FOR some Iranians, it's a galling thought: the United States may oust Iran as the world's largest producer of pistachio nuts this year because of one of the worst harvests ever in the Islamic republic.
The popular nibble is Iran's main export commodity outside the oil sector, earning it more than $1 billion last year, and providing many people with jobs in the arid, south-eastern province of Kerman, which has 140,000 pistachio farmers.
Unusually
cold weather during the flowering in April dealt a blow to the 2008 crop, which farmers say is down by as much as 75 per cent from last season's record of 280,000 tonnes.
The poor harvest follows a severe drought that is forcing Iran to import millions of tonnes of wheat and causing power shortages in the world's fourth-largest crude producer.
"We actually never had production as low as this," said Behrooz Agah, whose grandfather pioneered exports of the split-shelled nuts in the 1930s.
"For Iranian pistachio farmers, yes, it is a crisis," he said, standing in sweltering heat amid rows of trees with bunches of the red-green nuts growing in desert-like terrain.
For Iran's pistachio farmers, the most pressing problem is this year's crop failure at a time of growing demand from new consumers in countries such as China and Russia. Big farms employ hundreds of mainly Afghan labourers during the harvest in September. But this season warehouses stand half-empty and machines lie idle.
"Workers are going to be laid off," said Ali Alizadeh, who manages a processing plant where the nuts are cleaned and dried. He expected the firm's exports to fall by around 70 per cent.
The pistachio problem alone would be serious enough in a country where the official jobless rate is around 10 per cent, but there is also a political dimension.
The Sarmayeh business daily said last month that the United States might this year produce more pistachios than Iran for the first time.
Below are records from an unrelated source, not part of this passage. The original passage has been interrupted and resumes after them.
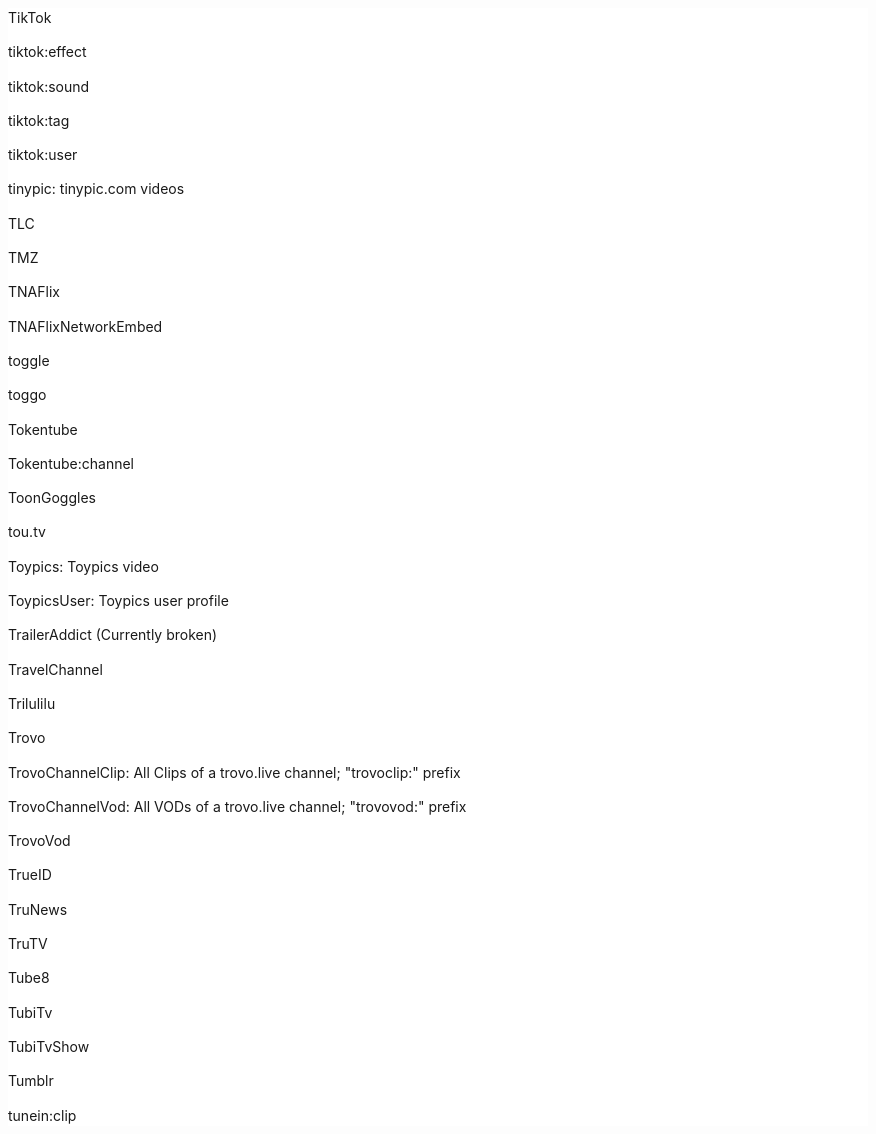 TikTok

tiktok:effect

tiktok:sound

tiktok:tag

tiktok:user

tinypic: tinypic.com videos

TLC

TMZ

TNAFlix

TNAFlixNetworkEmbed

toggle

toggo

Tokentube

Tokentube:channel

ToonGoggles

tou.tv

Toypics: Toypics video

ToypicsUser: Toypics user profile

TrailerAddict (Currently broken)

TravelChannel

Trilulilu

Trovo

TrovoChannelClip: All Clips of a trovo.live channel; "trovoclip:" prefix

TrovoChannelVod: All VODs of a trovo.live channel; "trovovod:" prefix

TrovoVod

TrueID

TruNews

TruTV

Tube8

TubiTv

TubiTvShow

Tumblr

tunein:clip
"Americans are using all advertising tools and their financial power for victory in this market," it quoted Mohammad Hossein Karimipour, head of the agricultural commission of Iran's chamber of commerce, as saying.
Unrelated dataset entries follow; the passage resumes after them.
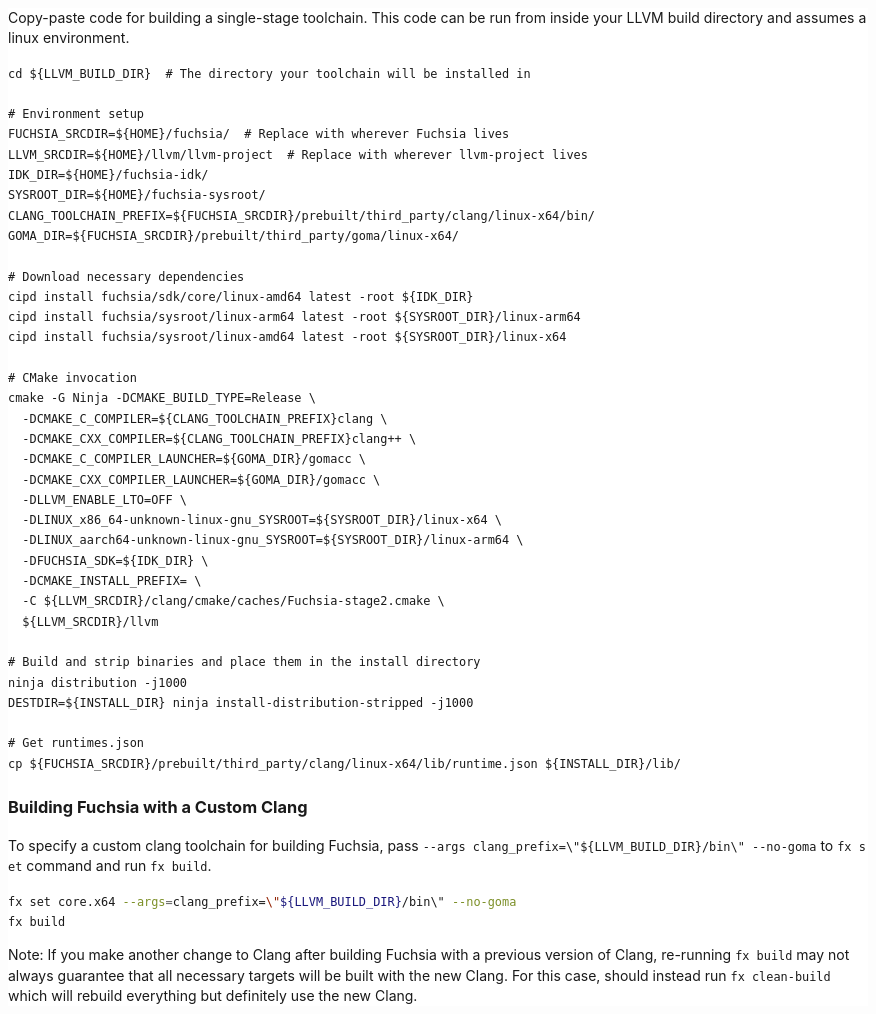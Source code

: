 Copy-paste code for building a single-stage toolchain. This code can be run
from inside your LLVM build directory and assumes a linux environment.

```
cd ${LLVM_BUILD_DIR}  # The directory your toolchain will be installed in

# Environment setup
FUCHSIA_SRCDIR=${HOME}/fuchsia/  # Replace with wherever Fuchsia lives
LLVM_SRCDIR=${HOME}/llvm/llvm-project  # Replace with wherever llvm-project lives
IDK_DIR=${HOME}/fuchsia-idk/
SYSROOT_DIR=${HOME}/fuchsia-sysroot/
CLANG_TOOLCHAIN_PREFIX=${FUCHSIA_SRCDIR}/prebuilt/third_party/clang/linux-x64/bin/
GOMA_DIR=${FUCHSIA_SRCDIR}/prebuilt/third_party/goma/linux-x64/

# Download necessary dependencies
cipd install fuchsia/sdk/core/linux-amd64 latest -root ${IDK_DIR}
cipd install fuchsia/sysroot/linux-arm64 latest -root ${SYSROOT_DIR}/linux-arm64
cipd install fuchsia/sysroot/linux-amd64 latest -root ${SYSROOT_DIR}/linux-x64

# CMake invocation
cmake -G Ninja -DCMAKE_BUILD_TYPE=Release \
  -DCMAKE_C_COMPILER=${CLANG_TOOLCHAIN_PREFIX}clang \
  -DCMAKE_CXX_COMPILER=${CLANG_TOOLCHAIN_PREFIX}clang++ \
  -DCMAKE_C_COMPILER_LAUNCHER=${GOMA_DIR}/gomacc \
  -DCMAKE_CXX_COMPILER_LAUNCHER=${GOMA_DIR}/gomacc \
  -DLLVM_ENABLE_LTO=OFF \
  -DLINUX_x86_64-unknown-linux-gnu_SYSROOT=${SYSROOT_DIR}/linux-x64 \
  -DLINUX_aarch64-unknown-linux-gnu_SYSROOT=${SYSROOT_DIR}/linux-arm64 \
  -DFUCHSIA_SDK=${IDK_DIR} \
  -DCMAKE_INSTALL_PREFIX= \
  -C ${LLVM_SRCDIR}/clang/cmake/caches/Fuchsia-stage2.cmake \
  ${LLVM_SRCDIR}/llvm

# Build and strip binaries and place them in the install directory
ninja distribution -j1000
DESTDIR=${INSTALL_DIR} ninja install-distribution-stripped -j1000

# Get runtimes.json
cp ${FUCHSIA_SRCDIR}/prebuilt/third_party/clang/linux-x64/lib/runtime.json ${INSTALL_DIR}/lib/
```

### Building Fuchsia with a Custom Clang

To specify a custom clang toolchain for building Fuchsia, pass
`--args clang_prefix=\"${LLVM_BUILD_DIR}/bin\" --no-goma`
to `fx set` command and run `fx build`.

```bash
fx set core.x64 --args=clang_prefix=\"${LLVM_BUILD_DIR}/bin\" --no-goma
fx build
```

Note: If you make another change to Clang after building Fuchsia with a previous
version of Clang, re-running `fx build` may not always guarantee that all necessary
targets will be built with the new Clang. For this case, should instead run `fx
clean-build` which will rebuild everything but definitely use the new Clang.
The US has more than doubled production in the past decade to about 190,000 tonnes in 2007, most of it in California. With a good pistachio year usually followed by a weaker harvest, California's output is expected to fall to £260-270 million in 2008, but this would still be more than many are forecasting in Iran.
Washington severed ties with Tehran shortly after Iran's 1979 Islamic Revolution and the countries are now also at odds over the Islamic state's disputed nuclear activities, which the West suspects are aimed at making bombs. Iran, which is under US and United Nations sanctions, denies the charge.
A report in the Iran Daily newspaper in June said the United States tried "to improve its position in the global war of pistachio production and export by undermining Iranian trade in every way".
Others are more sanguine. Mehdi Agah said he expected Iran to take back the number one spot next year.
He and others in Kerman, a province of 2.7 million people where pistachios are the main source of income for one fifth of the population, played down the Californian angle and said water shortage was their chief concern.
Mohsen Jalalpour of Kerman's chamber of commerce said lack of water after years of below average rainfall could cut output.
The Pistachio Association is hoping for government backing to help shift production to other parts of Iran where there is more water, for example in the west.
"If we do this… there will be no fear of American competition," said Mr Agah.
BACKGROUNDIRAN is now three times more reliant on its oil and gas wealth than ten years ago.
Mehdi Agah, a board member of Iran's Pistachio Association, said the country was experiencing the so-called Dutch Disease, where the value of a currency is strong because of lucrative hydrocarbon exports, hurting the ability of other sectors to compete internationally.
"Already the carpet industry has lost business to the Dutch Disease," he said, referring to another export earner.